Our homeschool group is working on a wiki-format chronology of history resources, which has given me reason to look around at what other homeschoolers have accomplished in the compiling of book lists. Lots more than I have, I can tell you. Check out these sites:

Valerie's Living Books: I don't know who Valerie is, but she is clearly the queen of homeschooling book collectors. I felt like weeping the first time I found her web-page and realized that the partial, painfully compiled lists of various book series that I'd been working on for years were already complete, organized, annotated, and reviewed on her encyclopedic website. In the meantime, she has apparently homeschooled ten children. I bet her kitchen is clean, too.

Paula's Archives: An incredibly thorough list of "Books to Supplement History" (and a movie list too!), organized by time period, with appropriate ages for each item. Lots of other resources for homeschoolers besides, including suggests for various kinds of timeline, plus a cool link to portraits of famous people for putting on your own timeline.

Love2learn.net: Resources for Catholic homeschoolers, with hordes of book reviews (a couple submitted by your Opinionated Hostess), a history resource timeline with a Catholic focus, and many other interesting pages and links.

Sonlight Books arranged by time period: A comprehensive listing of all the history resources used by Sonlight--both now and pre-2004--arranged into The Well-Trained Mind 4-year cycle. Given the number of TWTM fans who already use Sonlight and are trying to combine the two, this looks like a great resource.

2 Comments:

Blogger Darwin said...

I don't know who Valerie is, but she is clearly the queen of homeschooling book collectors.

I dunno... Her site keeps making me mad. I was reading about the Lord's Beacon Lights of History series that seem to be her summum bonum of history, and it sounds terrible.

Growl, growl, growl.

But she is certainly complete.

3:51 PM  
Blogger The Opinionated Homeschooler said...
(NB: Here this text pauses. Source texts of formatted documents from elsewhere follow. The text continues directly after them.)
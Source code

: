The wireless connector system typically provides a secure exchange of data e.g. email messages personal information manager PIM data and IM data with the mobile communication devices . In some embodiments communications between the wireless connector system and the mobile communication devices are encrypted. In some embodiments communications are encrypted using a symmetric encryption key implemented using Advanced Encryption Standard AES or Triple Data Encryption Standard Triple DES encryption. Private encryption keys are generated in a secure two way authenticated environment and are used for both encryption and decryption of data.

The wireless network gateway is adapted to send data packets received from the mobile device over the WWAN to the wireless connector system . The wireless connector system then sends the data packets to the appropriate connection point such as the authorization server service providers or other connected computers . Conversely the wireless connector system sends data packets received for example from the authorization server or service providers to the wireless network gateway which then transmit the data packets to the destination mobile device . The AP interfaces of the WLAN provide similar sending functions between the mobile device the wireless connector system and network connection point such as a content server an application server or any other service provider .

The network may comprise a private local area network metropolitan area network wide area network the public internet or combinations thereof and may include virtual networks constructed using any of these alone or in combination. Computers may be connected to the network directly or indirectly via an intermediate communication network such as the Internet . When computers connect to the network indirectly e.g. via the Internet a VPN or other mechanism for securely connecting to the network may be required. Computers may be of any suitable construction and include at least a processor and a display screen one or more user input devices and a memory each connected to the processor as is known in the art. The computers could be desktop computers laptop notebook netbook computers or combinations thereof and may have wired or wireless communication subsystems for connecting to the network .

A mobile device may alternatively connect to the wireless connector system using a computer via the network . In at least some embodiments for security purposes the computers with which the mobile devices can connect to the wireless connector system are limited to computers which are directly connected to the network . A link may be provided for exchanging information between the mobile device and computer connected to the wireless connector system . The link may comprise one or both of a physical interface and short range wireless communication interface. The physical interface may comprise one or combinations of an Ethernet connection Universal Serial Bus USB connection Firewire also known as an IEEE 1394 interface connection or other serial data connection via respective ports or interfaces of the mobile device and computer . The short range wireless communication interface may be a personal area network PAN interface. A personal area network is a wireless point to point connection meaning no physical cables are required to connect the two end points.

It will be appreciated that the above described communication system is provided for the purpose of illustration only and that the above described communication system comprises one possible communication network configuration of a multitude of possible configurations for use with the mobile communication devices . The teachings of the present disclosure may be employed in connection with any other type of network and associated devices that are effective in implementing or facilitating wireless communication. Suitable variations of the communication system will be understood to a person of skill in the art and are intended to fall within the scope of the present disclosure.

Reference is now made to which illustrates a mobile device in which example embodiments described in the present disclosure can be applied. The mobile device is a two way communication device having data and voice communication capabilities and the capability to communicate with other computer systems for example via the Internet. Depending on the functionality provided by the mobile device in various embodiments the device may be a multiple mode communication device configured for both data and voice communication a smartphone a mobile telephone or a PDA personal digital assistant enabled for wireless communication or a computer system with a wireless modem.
It does look dire. I recently abandoned the Gold Book (British Literature) of the up-until-now very good series "Learning Language Arts Through Literature" for similar reasons. Besides its many other flaws, it features "study questions" such as determining if Wordsworth was a Real Christan (TM) based on one of his poems (answer: he probably thought he was, but was only a cultural Christian, not properly born again).